Assignment: Find the line holding "ounces. of gold" in the entries below. Give it again exactly, along with every line after it up to and including the line holding "House of the".

Material for this task:
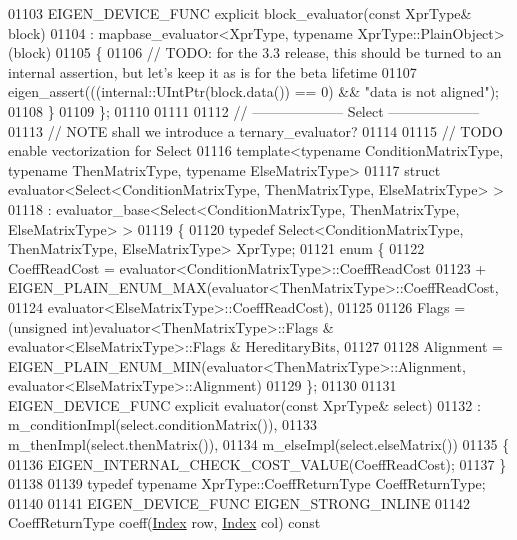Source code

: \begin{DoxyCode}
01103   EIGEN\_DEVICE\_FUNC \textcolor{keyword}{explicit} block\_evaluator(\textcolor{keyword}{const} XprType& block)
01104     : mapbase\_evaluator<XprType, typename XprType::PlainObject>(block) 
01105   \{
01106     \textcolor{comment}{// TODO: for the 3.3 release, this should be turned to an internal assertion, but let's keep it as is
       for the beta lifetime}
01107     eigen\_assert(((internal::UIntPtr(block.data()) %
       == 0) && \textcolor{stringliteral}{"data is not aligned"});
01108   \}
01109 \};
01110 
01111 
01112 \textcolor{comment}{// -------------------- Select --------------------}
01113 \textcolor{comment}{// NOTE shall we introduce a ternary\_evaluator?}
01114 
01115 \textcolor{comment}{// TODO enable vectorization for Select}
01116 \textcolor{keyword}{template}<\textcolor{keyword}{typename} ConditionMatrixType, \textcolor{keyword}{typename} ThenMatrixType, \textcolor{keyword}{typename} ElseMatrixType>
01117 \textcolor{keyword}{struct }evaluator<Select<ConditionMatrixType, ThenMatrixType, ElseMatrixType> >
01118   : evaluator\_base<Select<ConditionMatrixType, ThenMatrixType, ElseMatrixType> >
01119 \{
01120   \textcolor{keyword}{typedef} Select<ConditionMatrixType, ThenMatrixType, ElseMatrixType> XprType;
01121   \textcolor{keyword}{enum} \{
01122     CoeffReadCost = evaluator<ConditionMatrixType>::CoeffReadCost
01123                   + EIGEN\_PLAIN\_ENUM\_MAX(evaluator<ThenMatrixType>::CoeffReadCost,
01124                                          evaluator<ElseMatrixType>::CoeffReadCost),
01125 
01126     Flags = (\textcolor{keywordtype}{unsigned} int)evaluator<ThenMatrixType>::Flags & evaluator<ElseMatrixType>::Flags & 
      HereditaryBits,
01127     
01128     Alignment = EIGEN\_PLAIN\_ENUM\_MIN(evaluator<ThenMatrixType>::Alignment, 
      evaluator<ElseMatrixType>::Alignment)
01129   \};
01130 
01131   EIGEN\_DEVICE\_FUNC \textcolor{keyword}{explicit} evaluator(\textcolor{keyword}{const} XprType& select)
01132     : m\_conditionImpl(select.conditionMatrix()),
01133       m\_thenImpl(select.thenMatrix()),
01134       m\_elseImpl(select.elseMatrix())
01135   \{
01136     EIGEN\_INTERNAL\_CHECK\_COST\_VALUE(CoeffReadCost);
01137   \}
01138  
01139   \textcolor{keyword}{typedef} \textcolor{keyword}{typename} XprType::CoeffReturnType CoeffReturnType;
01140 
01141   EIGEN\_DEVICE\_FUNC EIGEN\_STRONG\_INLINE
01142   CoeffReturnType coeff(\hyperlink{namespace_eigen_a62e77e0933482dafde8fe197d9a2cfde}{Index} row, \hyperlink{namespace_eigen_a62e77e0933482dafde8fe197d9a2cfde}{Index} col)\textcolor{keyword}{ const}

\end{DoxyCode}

...

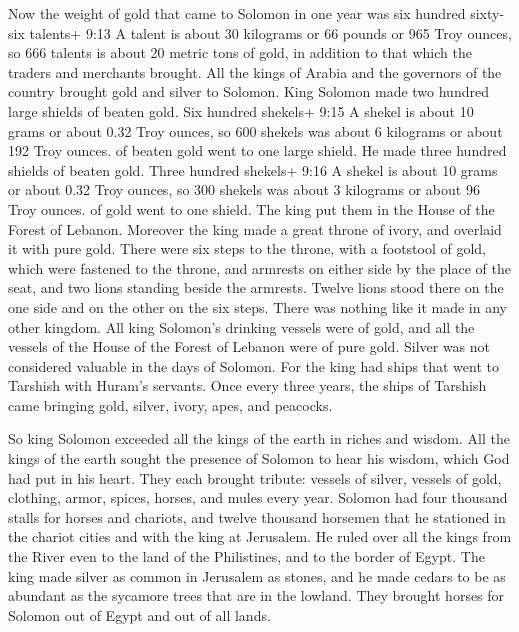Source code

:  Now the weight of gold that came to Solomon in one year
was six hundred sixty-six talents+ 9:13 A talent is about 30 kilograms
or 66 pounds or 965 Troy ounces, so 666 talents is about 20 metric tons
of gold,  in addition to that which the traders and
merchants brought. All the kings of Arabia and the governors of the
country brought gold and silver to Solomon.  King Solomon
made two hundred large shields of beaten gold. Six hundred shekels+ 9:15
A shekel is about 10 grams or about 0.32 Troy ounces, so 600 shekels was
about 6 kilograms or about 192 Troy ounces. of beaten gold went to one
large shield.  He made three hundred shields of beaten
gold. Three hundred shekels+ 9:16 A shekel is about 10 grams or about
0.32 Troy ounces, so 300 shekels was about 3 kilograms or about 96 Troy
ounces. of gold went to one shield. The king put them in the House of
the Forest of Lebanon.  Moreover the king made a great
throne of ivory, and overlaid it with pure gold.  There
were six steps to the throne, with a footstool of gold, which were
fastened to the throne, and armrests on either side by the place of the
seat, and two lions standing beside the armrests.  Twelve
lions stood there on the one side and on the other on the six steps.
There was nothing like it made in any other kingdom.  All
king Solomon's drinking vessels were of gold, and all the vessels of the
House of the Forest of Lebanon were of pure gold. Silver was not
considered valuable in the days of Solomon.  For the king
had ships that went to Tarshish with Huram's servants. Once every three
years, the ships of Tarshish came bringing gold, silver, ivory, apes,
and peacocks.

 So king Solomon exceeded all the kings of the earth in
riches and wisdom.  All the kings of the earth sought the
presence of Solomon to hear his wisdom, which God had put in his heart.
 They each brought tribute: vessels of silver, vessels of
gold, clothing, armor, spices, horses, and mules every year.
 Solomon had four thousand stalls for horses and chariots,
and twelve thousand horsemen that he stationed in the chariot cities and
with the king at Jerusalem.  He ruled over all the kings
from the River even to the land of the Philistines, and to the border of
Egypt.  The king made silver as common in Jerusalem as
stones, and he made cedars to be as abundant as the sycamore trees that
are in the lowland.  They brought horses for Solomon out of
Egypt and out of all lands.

Your response:
ounces. of gold went to one shield. The king put them in the House of
the Forest of Lebanon.  Moreover the king made a great
throne of ivory, and overlaid it with pure gold.  There
were six steps to the throne, with a footstool of gold, which were
fastened to the throne, and armrests on either side by the place of the
seat, and two lions standing beside the armrests.  Twelve
lions stood there on the one side and on the other on the six steps.
There was nothing like it made in any other kingdom.  All
king Solomon's drinking vessels were of gold, and all the vessels of the
House of the Forest of Lebanon were of pure gold. Silver was not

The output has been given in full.